SwiftUI @ViewBuilder Result is a TupleView, How is Apple Using It And Able to Avoid Turning Things Into AnyVIew?

I know this thread is a little old, but I found something really interesting looking through SwiftUI’s interface file.

AnyView provides a public initializer:

public struct AnyView: View {
  // ...

  public init?(_fromValue value: Any)
}

This means that SwiftUI can do something like the following in TupleView:

extension TupleView {
  /// Force-opens the given box.
  internal func open(_ box: Any) -> AnyView {
    guard let view = AnyView(_fromValue: box) else {
      fatalError("TupleView contains non-view elements") 
    }

    return view
  }

  internal var children: [AnyView] {
    switch value {
    case let tuple as? (Any, Any): return [open(tuple.0), open(tuple.1)]
    // Larger-tuple dynamic casts...
    default: return [open(value)]
    }
  }
}

Then, to access views' elements, the _VariadicView APIs can be used.
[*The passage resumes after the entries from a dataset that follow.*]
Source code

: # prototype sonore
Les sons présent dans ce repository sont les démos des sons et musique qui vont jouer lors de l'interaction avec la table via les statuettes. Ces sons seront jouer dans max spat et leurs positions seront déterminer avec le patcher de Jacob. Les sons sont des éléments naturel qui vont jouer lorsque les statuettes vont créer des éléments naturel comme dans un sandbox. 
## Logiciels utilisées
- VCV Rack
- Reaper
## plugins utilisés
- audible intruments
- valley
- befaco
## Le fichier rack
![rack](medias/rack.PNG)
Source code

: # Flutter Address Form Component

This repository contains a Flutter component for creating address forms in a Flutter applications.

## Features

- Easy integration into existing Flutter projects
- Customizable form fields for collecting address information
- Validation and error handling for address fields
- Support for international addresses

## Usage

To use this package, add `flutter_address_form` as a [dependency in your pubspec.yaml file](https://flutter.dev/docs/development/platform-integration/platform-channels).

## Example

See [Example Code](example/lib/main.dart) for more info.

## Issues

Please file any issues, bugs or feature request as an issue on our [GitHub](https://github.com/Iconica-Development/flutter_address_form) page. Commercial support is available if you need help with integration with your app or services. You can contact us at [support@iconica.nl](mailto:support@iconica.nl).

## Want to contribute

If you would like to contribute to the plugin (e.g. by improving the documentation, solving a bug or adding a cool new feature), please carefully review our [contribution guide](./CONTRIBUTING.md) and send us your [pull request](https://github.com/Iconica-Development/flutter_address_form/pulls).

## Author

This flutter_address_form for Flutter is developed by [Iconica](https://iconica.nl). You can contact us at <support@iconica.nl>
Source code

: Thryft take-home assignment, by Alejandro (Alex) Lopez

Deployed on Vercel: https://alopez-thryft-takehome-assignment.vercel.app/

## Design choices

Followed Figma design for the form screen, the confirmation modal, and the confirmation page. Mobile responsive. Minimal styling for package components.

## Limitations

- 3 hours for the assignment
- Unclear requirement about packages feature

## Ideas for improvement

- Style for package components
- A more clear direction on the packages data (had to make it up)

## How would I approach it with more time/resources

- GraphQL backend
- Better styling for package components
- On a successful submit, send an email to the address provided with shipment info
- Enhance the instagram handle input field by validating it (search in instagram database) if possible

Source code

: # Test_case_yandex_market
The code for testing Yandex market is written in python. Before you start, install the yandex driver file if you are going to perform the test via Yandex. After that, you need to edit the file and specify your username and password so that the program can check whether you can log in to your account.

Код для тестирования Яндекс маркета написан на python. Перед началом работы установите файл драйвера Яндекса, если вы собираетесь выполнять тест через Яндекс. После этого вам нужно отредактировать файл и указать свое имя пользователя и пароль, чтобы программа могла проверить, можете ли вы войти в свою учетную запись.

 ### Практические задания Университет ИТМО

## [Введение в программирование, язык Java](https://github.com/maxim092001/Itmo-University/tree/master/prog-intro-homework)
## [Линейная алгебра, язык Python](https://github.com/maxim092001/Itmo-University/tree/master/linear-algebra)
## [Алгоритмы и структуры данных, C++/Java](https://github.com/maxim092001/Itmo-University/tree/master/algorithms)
You, first, need to provide a root type conforming to a certain ...Root protocol:

struct Root: _VariadicView.UnaryViewRoot {
  func body(children: _VariadicView.Children) -> some View {
    // Children is a random-access collection; here we just dump its child.
    children.forEach { dump($0) }

    return EmptyView()
  }
}

The root type is used to layout elements that are passed to it by the _VariadicView.Tree:

struct Container<Content: View>: View {
  private let tree: _VariadicView.Tree<Root, Content>

  init(@ViewBuilder _ content: () -> Content) {
    tree = _VariadicView.Tree(Root(), content: content)
  }

  var body: some View { tree }
}

VStack seems to be implemented this way. However, this approach is still quite limited by the lack of access to internal view-outputs APIs. As a result, you will only be able to use built-in containers and modifiers. Using these APIs also resulted in a lot of crashes in my test playground, so this is more of an educational post about the inner workings of SwiftUI.